Problem to solve:
Pictures aside, repeat every record below exactly.

★ ★ ★ ★ ★ ★ ★

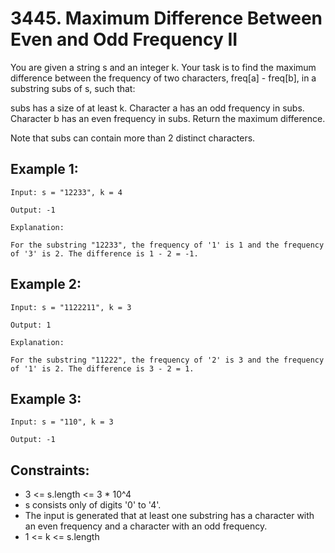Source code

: # 3445. Maximum Difference Between Even and Odd Frequency II

You are given a string s and an integer k. Your task is to find the maximum difference between the frequency of two characters, freq[a] - freq[b], in a substring subs of s, such that:

subs has a size of at least k.
Character a has an odd frequency in subs.
Character b has an even frequency in subs.
Return the maximum difference.

Note that subs can contain more than 2 distinct characters.

## Example 1:

```
Input: s = "12233", k = 4

Output: -1

Explanation:

For the substring "12233", the frequency of '1' is 1 and the frequency of '3' is 2. The difference is 1 - 2 = -1.
```

## Example 2:

```
Input: s = "1122211", k = 3

Output: 1

Explanation:

For the substring "11222", the frequency of '2' is 3 and the frequency of '1' is 2. The difference is 3 - 2 = 1.
```

## Example 3:

```
Input: s = "110", k = 3

Output: -1
```

## Constraints:

- 3 <= s.length <= 3 \* 10^4
- s consists only of digits '0' to '4'.
- The input is generated that at least one substring has a character with an even frequency and a character with an odd frequency.
- 1 <= k <= s.length
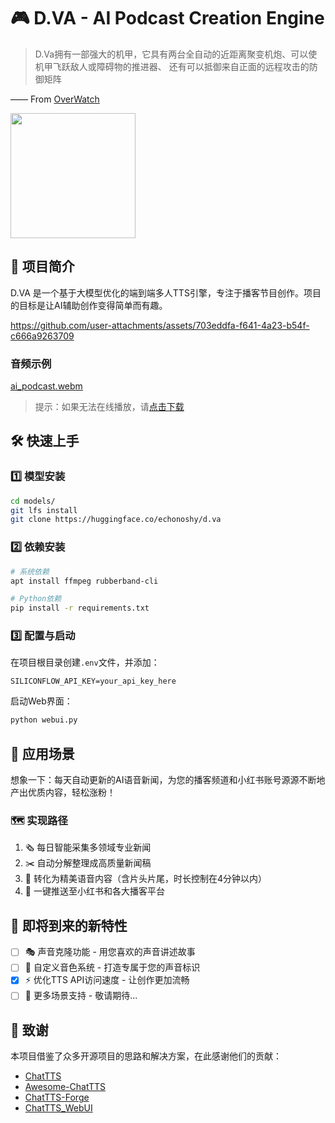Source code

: # 🎮 D.VA - AI Podcast Creation Engine

> D.Va拥有一部强大的机甲，它具有两台全自动的近距离聚变机炮、可以使机甲飞跃敌人或障碍物的推进器、 还有可以抵御来自正面的远程攻击的防御矩阵

—— From [OverWatch](http://ow.blizzard.cn/heroes/dva)

<img src="https://upload.wikimedia.org/wikipedia/zh/5/55/D.Va_Overwatch.png" width="200" height="200" />

## 🚀 项目简介

D.VA 是一个基于大模型优化的端到端多人TTS引擎，专注于播客节目创作。项目的目标是让AI辅助创作变得简单而有趣。

https://github.com/user-attachments/assets/703eddfa-f641-4a23-b54f-c666a9263709

### 音频示例
[ai_podcast.webm](https://github.com/user-attachments/assets/a64f099a-7455-4142-af2f-0b68cb7e0679)
> 提示：如果无法在线播放，请[点击下载](assets/ai_podcast_v1.MP3)

## 🛠️ 快速上手

### 1️⃣ 模型安装
```bash
cd models/
git lfs install
git clone https://huggingface.co/echonoshy/d.va
```

### 2️⃣ 依赖安装
```bash
# 系统依赖
apt install ffmpeg rubberband-cli

# Python依赖
pip install -r requirements.txt
```

### 3️⃣ 配置与启动
在项目根目录创建`.env`文件，并添加：
```
SILICONFLOW_API_KEY=your_api_key_here
```

启动Web界面：
```bash
python webui.py
```

## 🎯 应用场景

想象一下：每天自动更新的AI语音新闻，为您的播客频道和小红书账号源源不断地产出优质内容，轻松涨粉！

### 🗺️ 实现路径
1. 🗞️ 每日智能采集多领域专业新闻
2. ✂️ 自动分解整理成高质量新闻稿
3. 🎤 转化为精美语音内容（含片头片尾，时长控制在4分钟以内）
4. 📱 一键推送至小红书和各大播客平台

## 🌟 即将到来的新特性

- [ ] 🎭 声音克隆功能 - 用您喜欢的声音讲述故事
- [ ] 🎨 自定义音色系统 - 打造专属于您的声音标识
- [x] ⚡ 优化TTS API访问速度 - 让创作更加流畅
- [ ] 🔮 更多场景支持 - 敬请期待...

## 💖 致谢

本项目借鉴了众多开源项目的思路和解决方案，在此感谢他们的贡献：

- [ChatTTS](https://github.com/2noise/ChatTTS)
- [Awesome-ChatTTS](https://github.com/panyanyany/Awesome-ChatTTS)
- [ChatTTS-Forge](https://github.com/lenML/ChatTTS-Forge)
- [ChatTTS_WebUI](https://github.com/craii/ChatTTS_WebUI)
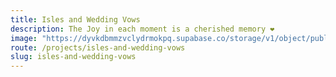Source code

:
 ```yaml
---
title: Isles and Wedding Vows
description: The Joy in each moment is a cherished memory ❤️
image: "https://dyvkdbmmzvclydrmokpq.supabase.co/storage/v1/object/public/isles-and-wedding-vows/16.webp?t=2024-10-08T09%3A45%3A40.283Z"
route: /projects/isles-and-wedding-vows
slug: isles-and-wedding-vows
---
```

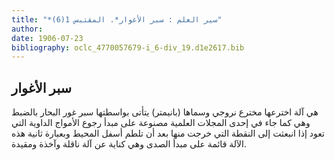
 ```yaml
---
title: "*سير العلم : سبر الأغوار*. المقتبس 1(6)"
author: 
date: 1906-07-23
bibliography: oclc_4770057679-i_6-div_19.d1e2617.bib
---
```




##  سبر الأغوار 


 هي آلة اخترعها مخترع نروجي وسماها (بانيمتر) يتأتى بواسطتها سبر غور البحار بالضبط وهي كما جاء في  إحدى  المجلات العلمية مصنوعة على مبدأ رجوع الأمواج الداوية التي تعود إذا انبعثت إلى النقطة التي خرجت منها بعد أن تلطم أسفل المحيط وبعبارة ثانية هذه الآلة قائمة على مبدأ الصدى وهي كناية عن آلة ناقلة وآخذة ومقيدة. 
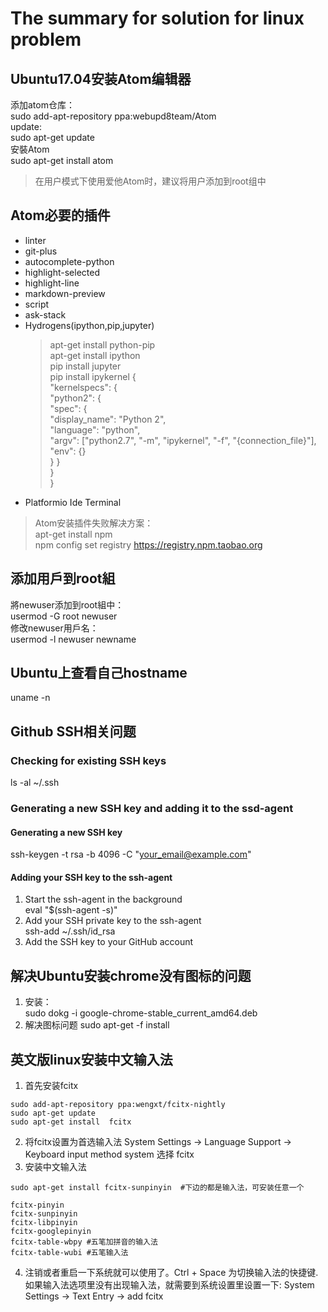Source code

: # The summary for solution for linux problem

## Ubuntu17.04安装Atom编辑器
添加atom仓库：  
sudo add-apt-repository ppa:webupd8team/Atom  
update:  
sudo apt-get update  
安裝Atom  
sudo apt-get install atom  

> 在用户模式下使用爱他Atom时，建议将用户添加到root组中

## Atom必要的插件
- linter
- git-plus
- autocomplete-python
- highlight-selected
- highlight-line
- markdown-preview
- script
- ask-stack
- Hydrogens(ipython,pip,jupyter)
  > apt-get install python-pip  
  > apt-get install ipython  
  > pip install jupyter  
  > pip install ipykernel
  >{  
  "kernelspecs": {  
    "python2": {  
      "spec": {  
        "display_name": "Python 2",  
        "language": "python",  
        "argv": ["python2.7", "-m", "ipykernel", "-f", "{connection_file}"],  
        "env": {}  
      }
    }  
  }  
}    
- Platformio Ide Terminal  


> Atom安装插件失败解决方案：  
> apt-get install npm  
> npm config set registry https://registry.npm.taobao.org  
>

## 添加用戶到root組
將newuser添加到root組中：  
usermod -G root newuser  
修改newuser用戶名：  
usermod -l newuser newname  

## Ubuntu上查看自己hostname
uname -n

## Github SSH相关问题
### Checking for existing SSH keys
ls -al ~/.ssh  
### Generating a new SSH key and adding it to the ssd-agent
#### Generating a new SSH key
ssh-keygen -t rsa -b 4096 -C "your_email@example.com"
#### Adding your SSH key to the ssh-agent
1. Start the ssh-agent in the background  
eval "$(ssh-agent -s)"
2. Add your SSH private key to the ssh-agent  
ssh-add ~/.ssh/id_rsa
3. Add the SSH key to your GitHub account

## 解决Ubuntu安装chrome没有图标的问题
1. 安装：  
sudo dokg -i google-chrome-stable_current_amd64.deb
2. 解决图标问题
sudo apt-get -f install


## 英文版linux安装中文输入法
1. 首先安装fcitx
```
sudo add-apt-repository ppa:wengxt/fcitx-nightly
sudo apt-get update 
sudo apt-get install  fcitx
```
2. 将fcitx设置为首选输入法
System Settings -> Language Support -> Keyboard input method system 选择 fcitx
3. 安装中文输入法
```
sudo apt-get install fcitx-sunpinyin  #下边的都是输入法，可安装任意一个

fcitx-pinyin
fcitx-sunpinyin
fcitx-libpinyin 
fcitx-googlepinyin
fcitx-table-wbpy #五笔加拼音的输入法
fcitx-table-wubi #五笔输入法
```
4. 注销或者重启一下系统就可以使用了。Ctrl + Space 为切换输入法的快捷键.  
如果输入法选项里没有出现输入法，就需要到系统设置里设置一下: System Settings -> Text Entry -> add fcitx
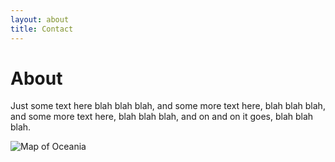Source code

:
 ```yaml
---
layout: about
title: Contact
---
```


<h1 class="h1-title">About</h1>

Just some text here blah blah blah, and some more text here, blah blah blah, and some more text here, blah blah blah, and on and on it goes, blah blah blah.

<img alt="Map of Oceania" class="image-center" src="{{ site.baseurl}}/assets/images/australia.jpg">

★ ★ ★ ★ ★ ★ ★

Solution to this exercise:
Source code

: # 3445. Maximum Difference Between Even and Odd Frequency II

You are given a string s and an integer k. Your task is to find the maximum difference between the frequency of two characters, freq[a] - freq[b], in a substring subs of s, such that:

subs has a size of at least k.
Character a has an odd frequency in subs.
Character b has an even frequency in subs.
Return the maximum difference.

Note that subs can contain more than 2 distinct characters.

## Example 1:

```
Input: s = "12233", k = 4

Output: -1

Explanation:

For the substring "12233", the frequency of '1' is 1 and the frequency of '3' is 2. The difference is 1 - 2 = -1.
```

## Example 2:

```
Input: s = "1122211", k = 3

Output: 1

Explanation:

For the substring "11222", the frequency of '2' is 3 and the frequency of '1' is 2. The difference is 3 - 2 = 1.
```

## Example 3:

```
Input: s = "110", k = 3

Output: -1
```

## Constraints:

- 3 <= s.length <= 3 \* 10^4
- s consists only of digits '0' to '4'.
- The input is generated that at least one substring has a character with an even frequency and a character with an odd frequency.
- 1 <= k <= s.length
Source code

: # 🎮 D.VA - AI Podcast Creation Engine

> D.Va拥有一部强大的机甲，它具有两台全自动的近距离聚变机炮、可以使机甲飞跃敌人或障碍物的推进器、 还有可以抵御来自正面的远程攻击的防御矩阵

—— From [OverWatch](http://ow.blizzard.cn/heroes/dva)

<img src="https://upload.wikimedia.org/wikipedia/zh/5/55/D.Va_Overwatch.png" width="200" height="200" />

## 🚀 项目简介

D.VA 是一个基于大模型优化的端到端多人TTS引擎，专注于播客节目创作。项目的目标是让AI辅助创作变得简单而有趣。

https://github.com/user-attachments/assets/703eddfa-f641-4a23-b54f-c666a9263709

### 音频示例
[ai_podcast.webm](https://github.com/user-attachments/assets/a64f099a-7455-4142-af2f-0b68cb7e0679)
> 提示：如果无法在线播放，请[点击下载](assets/ai_podcast_v1.MP3)

## 🛠️ 快速上手

### 1️⃣ 模型安装
```bash
cd models/
git lfs install
git clone https://huggingface.co/echonoshy/d.va
```

### 2️⃣ 依赖安装
```bash
# 系统依赖
apt install ffmpeg rubberband-cli

# Python依赖
pip install -r requirements.txt
```

### 3️⃣ 配置与启动
在项目根目录创建`.env`文件，并添加：
```
SILICONFLOW_API_KEY=your_api_key_here
```

启动Web界面：
```bash
python webui.py
```

## 🎯 应用场景

想象一下：每天自动更新的AI语音新闻，为您的播客频道和小红书账号源源不断地产出优质内容，轻松涨粉！

### 🗺️ 实现路径
1. 🗞️ 每日智能采集多领域专业新闻
2. ✂️ 自动分解整理成高质量新闻稿
3. 🎤 转化为精美语音内容（含片头片尾，时长控制在4分钟以内）
4. 📱 一键推送至小红书和各大播客平台

## 🌟 即将到来的新特性

- [ ] 🎭 声音克隆功能 - 用您喜欢的声音讲述故事
- [ ] 🎨 自定义音色系统 - 打造专属于您的声音标识
- [x] ⚡ 优化TTS API访问速度 - 让创作更加流畅
- [ ] 🔮 更多场景支持 - 敬请期待...

## 💖 致谢

本项目借鉴了众多开源项目的思路和解决方案，在此感谢他们的贡献：

- [ChatTTS](https://github.com/2noise/ChatTTS)
- [Awesome-ChatTTS](https://github.com/panyanyany/Awesome-ChatTTS)
- [ChatTTS-Forge](https://github.com/lenML/ChatTTS-Forge)
- [ChatTTS_WebUI](https://github.com/craii/ChatTTS_WebUI)
Source code

:
 ```yaml
---
title: Isles and Wedding Vows
description: The Joy in each moment is a cherished memory ❤️
image: "https://dyvkdbmmzvclydrmokpq.supabase.co/storage/v1/object/public/isles-and-wedding-vows/16.webp?t=2024-10-08T09%3A45%3A40.283Z"
route: /projects/isles-and-wedding-vows
slug: isles-and-wedding-vows
---
```

 ```yaml
---
title: "*سير العلم : سبر الأغوار*. المقتبس 1(6)"
author: 
date: 1906-07-23
bibliography: oclc_4770057679-i_6-div_19.d1e2617.bib
---
```




##  سبر الأغوار 


 هي آلة اخترعها مخترع نروجي وسماها (بانيمتر) يتأتى بواسطتها سبر غور البحار بالضبط وهي كما جاء في  إحدى  المجلات العلمية مصنوعة على مبدأ رجوع الأمواج الداوية التي تعود إذا انبعثت إلى النقطة التي خرجت منها بعد أن تلطم أسفل المحيط وبعبارة ثانية هذه الآلة قائمة على مبدأ الصدى وهي كناية عن آلة ناقلة وآخذة ومقيدة. 
Source code

: # The summary for solution for linux problem

## Ubuntu17.04安装Atom编辑器
添加atom仓库：  
sudo add-apt-repository ppa:webupd8team/Atom  
update:  
sudo apt-get update  
安裝Atom  
sudo apt-get install atom  

> 在用户模式下使用爱他Atom时，建议将用户添加到root组中

## Atom必要的插件
- linter
- git-plus
- autocomplete-python
- highlight-selected
- highlight-line
- markdown-preview
- script
- ask-stack
- Hydrogens(ipython,pip,jupyter)
  > apt-get install python-pip  
  > apt-get install ipython  
  > pip install jupyter  
  > pip install ipykernel
  >{  
  "kernelspecs": {  
    "python2": {  
      "spec": {  
        "display_name": "Python 2",  
        "language": "python",  
        "argv": ["python2.7", "-m", "ipykernel", "-f", "{connection_file}"],  
        "env": {}  
      }
    }  
  }  
}    
- Platformio Ide Terminal  


> Atom安装插件失败解决方案：  
> apt-get install npm  
> npm config set registry https://registry.npm.taobao.org  
>

## 添加用戶到root組
將newuser添加到root組中：  
usermod -G root newuser  
修改newuser用戶名：  
usermod -l newuser newname  

## Ubuntu上查看自己hostname
uname -n

## Github SSH相关问题
### Checking for existing SSH keys
ls -al ~/.ssh  
### Generating a new SSH key and adding it to the ssd-agent
#### Generating a new SSH key
ssh-keygen -t rsa -b 4096 -C "your_email@example.com"
#### Adding your SSH key to the ssh-agent
1. Start the ssh-agent in the background  
eval "$(ssh-agent -s)"
2. Add your SSH private key to the ssh-agent  
ssh-add ~/.ssh/id_rsa
3. Add the SSH key to your GitHub account

## 解决Ubuntu安装chrome没有图标的问题
1. 安装：  
sudo dokg -i google-chrome-stable_current_amd64.deb
2. 解决图标问题
sudo apt-get -f install


## 英文版linux安装中文输入法
1. 首先安装fcitx
```
sudo add-apt-repository ppa:wengxt/fcitx-nightly
sudo apt-get update 
sudo apt-get install  fcitx
```
2. 将fcitx设置为首选输入法
System Settings -> Language Support -> Keyboard input method system 选择 fcitx
3. 安装中文输入法
```
sudo apt-get install fcitx-sunpinyin  #下边的都是输入法，可安装任意一个

fcitx-pinyin
fcitx-sunpinyin
fcitx-libpinyin 
fcitx-googlepinyin
fcitx-table-wbpy #五笔加拼音的输入法
fcitx-table-wubi #五笔输入法
```
4. 注销或者重启一下系统就可以使用了。Ctrl + Space 为切换输入法的快捷键.  
如果输入法选项里没有出现输入法，就需要到系统设置里设置一下: System Settings -> Text Entry -> add fcitx
Source code

:
 ```yaml
---
layout: about
title: Contact
---
```


<h1 class="h1-title">About</h1>

Just some text here blah blah blah, and some more text here, blah blah blah, and some more text here, blah blah blah, and on and on it goes, blah blah blah.

<img alt="Map of Oceania" class="image-center" src="{{ site.baseurl}}/assets/images/australia.jpg">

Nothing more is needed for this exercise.